- The Washington Times - Thursday, December 7, 2000

The race card appears to be the last ace in the Democrats' dwindling deck. Vice President Al Gore, Sen. Joe Lieberman and their associates have resorted to racial and religious polemics in order to counteract America's growing impatience with election-related legal maneuvering. Although the Rev. Jesse Jackson has received much of the blame for this, he clearly is simply executing the objectives of the Democratic machinery.
Last week in Ottawa President Clinton said he had Mr. Gore winning the Florida election by 100 votes, even if you don't count "the butterfly ballots from Palm Beach. Or the Holocaust survivors who supposedly cast their vote for the anti-Semitic Pat Buchanan. Or the blacks voting for the first time who were given the wrong instructions and double-punched." As America's commander in chief, Mr. Clinton's words carry particular weight. Since there is no evidence that a single Holocaust survivor voted for Mr. Buchanan or that blacks "were given the wrong instructions," his statements were particularly reckless. Mr. Jackson, meanwhile, has made similar statements. While in Tallahassee, Fla., Mr. Jackson said there has been "a clear pattern of voter suppression of African-American votes" throughout Florida.
Interestingly, although Mr. Jackson led a Florida crowd in the refrain of "Every vote counts" at a rally on Sunday, he clearly has a different standard for the 15,000 absentee-ballot votes in Seminole County, which a Gore supporter is trying to have thrown out in a lawsuit. Mr. Jackson said, "Those votes in Seminole that have been tainted must face a judgment." But it is Mr. Jackson's perspective that has been tainted. Republican Party workers simply added voter-identification numbers to ballot applications, but not ballots, in Seminole County after they had been left out in a printing error. Since one in three enlisted persons are minorities, one would think Mr. Jackson would want to protect absentee ballots, rather than support a lawsuit to get them thrown out. Right?

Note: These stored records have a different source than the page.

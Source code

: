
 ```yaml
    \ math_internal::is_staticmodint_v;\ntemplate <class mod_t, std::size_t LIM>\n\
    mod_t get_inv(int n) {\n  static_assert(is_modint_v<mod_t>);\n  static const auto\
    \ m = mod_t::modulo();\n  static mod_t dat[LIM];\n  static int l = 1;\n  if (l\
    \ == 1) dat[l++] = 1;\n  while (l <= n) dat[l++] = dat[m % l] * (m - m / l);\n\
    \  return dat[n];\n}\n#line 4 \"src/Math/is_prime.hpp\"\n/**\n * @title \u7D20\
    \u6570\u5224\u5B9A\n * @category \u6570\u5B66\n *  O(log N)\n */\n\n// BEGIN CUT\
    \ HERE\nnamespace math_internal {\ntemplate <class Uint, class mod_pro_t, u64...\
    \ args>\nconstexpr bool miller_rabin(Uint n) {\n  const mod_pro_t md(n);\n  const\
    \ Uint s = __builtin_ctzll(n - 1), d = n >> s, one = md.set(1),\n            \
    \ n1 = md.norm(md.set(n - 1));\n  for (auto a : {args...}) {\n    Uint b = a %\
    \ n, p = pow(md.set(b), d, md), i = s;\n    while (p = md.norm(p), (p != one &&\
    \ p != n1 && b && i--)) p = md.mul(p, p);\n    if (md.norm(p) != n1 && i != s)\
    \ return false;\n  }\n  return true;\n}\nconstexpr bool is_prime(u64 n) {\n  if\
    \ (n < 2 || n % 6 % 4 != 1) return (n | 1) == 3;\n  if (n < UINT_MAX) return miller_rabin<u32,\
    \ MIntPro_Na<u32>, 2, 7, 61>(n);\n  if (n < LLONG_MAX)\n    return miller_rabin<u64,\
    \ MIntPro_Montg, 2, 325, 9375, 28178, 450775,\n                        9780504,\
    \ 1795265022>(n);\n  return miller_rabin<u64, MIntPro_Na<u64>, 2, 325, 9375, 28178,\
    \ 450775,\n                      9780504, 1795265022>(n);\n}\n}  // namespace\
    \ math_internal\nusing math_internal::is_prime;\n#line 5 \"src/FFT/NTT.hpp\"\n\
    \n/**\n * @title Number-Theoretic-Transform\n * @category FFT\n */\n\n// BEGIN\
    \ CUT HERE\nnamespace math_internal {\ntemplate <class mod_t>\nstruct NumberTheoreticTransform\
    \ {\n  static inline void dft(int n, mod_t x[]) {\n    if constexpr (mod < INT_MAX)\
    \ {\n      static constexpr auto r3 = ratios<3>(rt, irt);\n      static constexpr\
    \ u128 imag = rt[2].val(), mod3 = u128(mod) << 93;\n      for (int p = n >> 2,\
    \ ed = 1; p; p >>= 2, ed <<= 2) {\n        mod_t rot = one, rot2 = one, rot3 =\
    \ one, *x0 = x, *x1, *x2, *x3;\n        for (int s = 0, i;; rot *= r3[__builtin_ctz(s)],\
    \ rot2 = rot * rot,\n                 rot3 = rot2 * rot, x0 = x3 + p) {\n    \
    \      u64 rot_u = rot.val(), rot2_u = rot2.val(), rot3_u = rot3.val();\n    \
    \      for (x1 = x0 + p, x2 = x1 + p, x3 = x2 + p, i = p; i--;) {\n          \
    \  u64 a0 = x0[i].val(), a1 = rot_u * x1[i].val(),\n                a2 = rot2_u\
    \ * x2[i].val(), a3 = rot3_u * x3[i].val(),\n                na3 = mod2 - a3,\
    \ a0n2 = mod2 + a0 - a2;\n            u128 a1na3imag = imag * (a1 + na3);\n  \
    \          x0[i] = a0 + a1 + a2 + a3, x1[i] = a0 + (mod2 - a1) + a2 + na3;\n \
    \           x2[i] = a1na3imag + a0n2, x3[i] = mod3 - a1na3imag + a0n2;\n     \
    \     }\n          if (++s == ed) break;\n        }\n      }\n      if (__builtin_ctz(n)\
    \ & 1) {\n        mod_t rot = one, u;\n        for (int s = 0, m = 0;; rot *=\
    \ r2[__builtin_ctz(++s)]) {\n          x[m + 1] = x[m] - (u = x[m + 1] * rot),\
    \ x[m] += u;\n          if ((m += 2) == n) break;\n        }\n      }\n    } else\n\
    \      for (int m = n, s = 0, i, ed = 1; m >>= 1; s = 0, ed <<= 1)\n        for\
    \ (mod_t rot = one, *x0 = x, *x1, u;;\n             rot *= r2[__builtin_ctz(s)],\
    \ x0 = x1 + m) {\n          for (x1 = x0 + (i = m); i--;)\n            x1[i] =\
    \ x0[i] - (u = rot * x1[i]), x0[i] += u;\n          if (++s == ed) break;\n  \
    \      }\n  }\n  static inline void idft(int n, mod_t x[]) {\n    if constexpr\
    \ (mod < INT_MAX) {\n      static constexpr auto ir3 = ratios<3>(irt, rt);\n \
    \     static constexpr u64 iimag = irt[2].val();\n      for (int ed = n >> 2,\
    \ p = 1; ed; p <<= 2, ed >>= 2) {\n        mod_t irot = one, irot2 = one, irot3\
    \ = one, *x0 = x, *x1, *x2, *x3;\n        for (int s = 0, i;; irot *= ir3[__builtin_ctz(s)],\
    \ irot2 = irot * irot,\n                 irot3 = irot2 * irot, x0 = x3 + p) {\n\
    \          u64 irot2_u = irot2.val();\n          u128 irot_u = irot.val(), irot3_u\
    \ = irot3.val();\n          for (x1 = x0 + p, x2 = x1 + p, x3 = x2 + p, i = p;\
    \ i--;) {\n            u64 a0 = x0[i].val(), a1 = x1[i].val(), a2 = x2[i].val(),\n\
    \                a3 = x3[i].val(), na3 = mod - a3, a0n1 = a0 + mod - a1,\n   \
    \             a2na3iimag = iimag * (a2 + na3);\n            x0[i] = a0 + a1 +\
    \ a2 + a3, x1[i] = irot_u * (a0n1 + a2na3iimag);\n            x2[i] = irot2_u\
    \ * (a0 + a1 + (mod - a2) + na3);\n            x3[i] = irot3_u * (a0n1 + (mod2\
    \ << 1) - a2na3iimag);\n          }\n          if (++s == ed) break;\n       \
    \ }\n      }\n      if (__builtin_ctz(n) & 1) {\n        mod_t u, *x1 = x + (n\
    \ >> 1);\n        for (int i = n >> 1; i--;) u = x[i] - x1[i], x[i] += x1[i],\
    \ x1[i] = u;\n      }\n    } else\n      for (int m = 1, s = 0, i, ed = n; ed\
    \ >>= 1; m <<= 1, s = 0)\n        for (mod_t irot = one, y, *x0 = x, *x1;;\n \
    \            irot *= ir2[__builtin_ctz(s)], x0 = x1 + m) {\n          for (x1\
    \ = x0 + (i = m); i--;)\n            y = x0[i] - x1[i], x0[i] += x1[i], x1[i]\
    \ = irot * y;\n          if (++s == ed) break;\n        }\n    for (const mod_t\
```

Now, the U.S. Commission on Civil Rights has joined the fray. The commission, which was created under the 1957 Civil Rights Act, will investigate accusations of voter intimidation in Florida. Six of the eight commission members are Democrats and the commission chairwoman, Frances Berry, was a contributor to Mr. Gore and the Democratic Senatorial Committee.
Clearly, efforts to contest the presidential election are stoking racial resentment which is deeply injurious to society at large. Civil rights activists undermine their own cause when they do the bidding of Democratic Party operatives.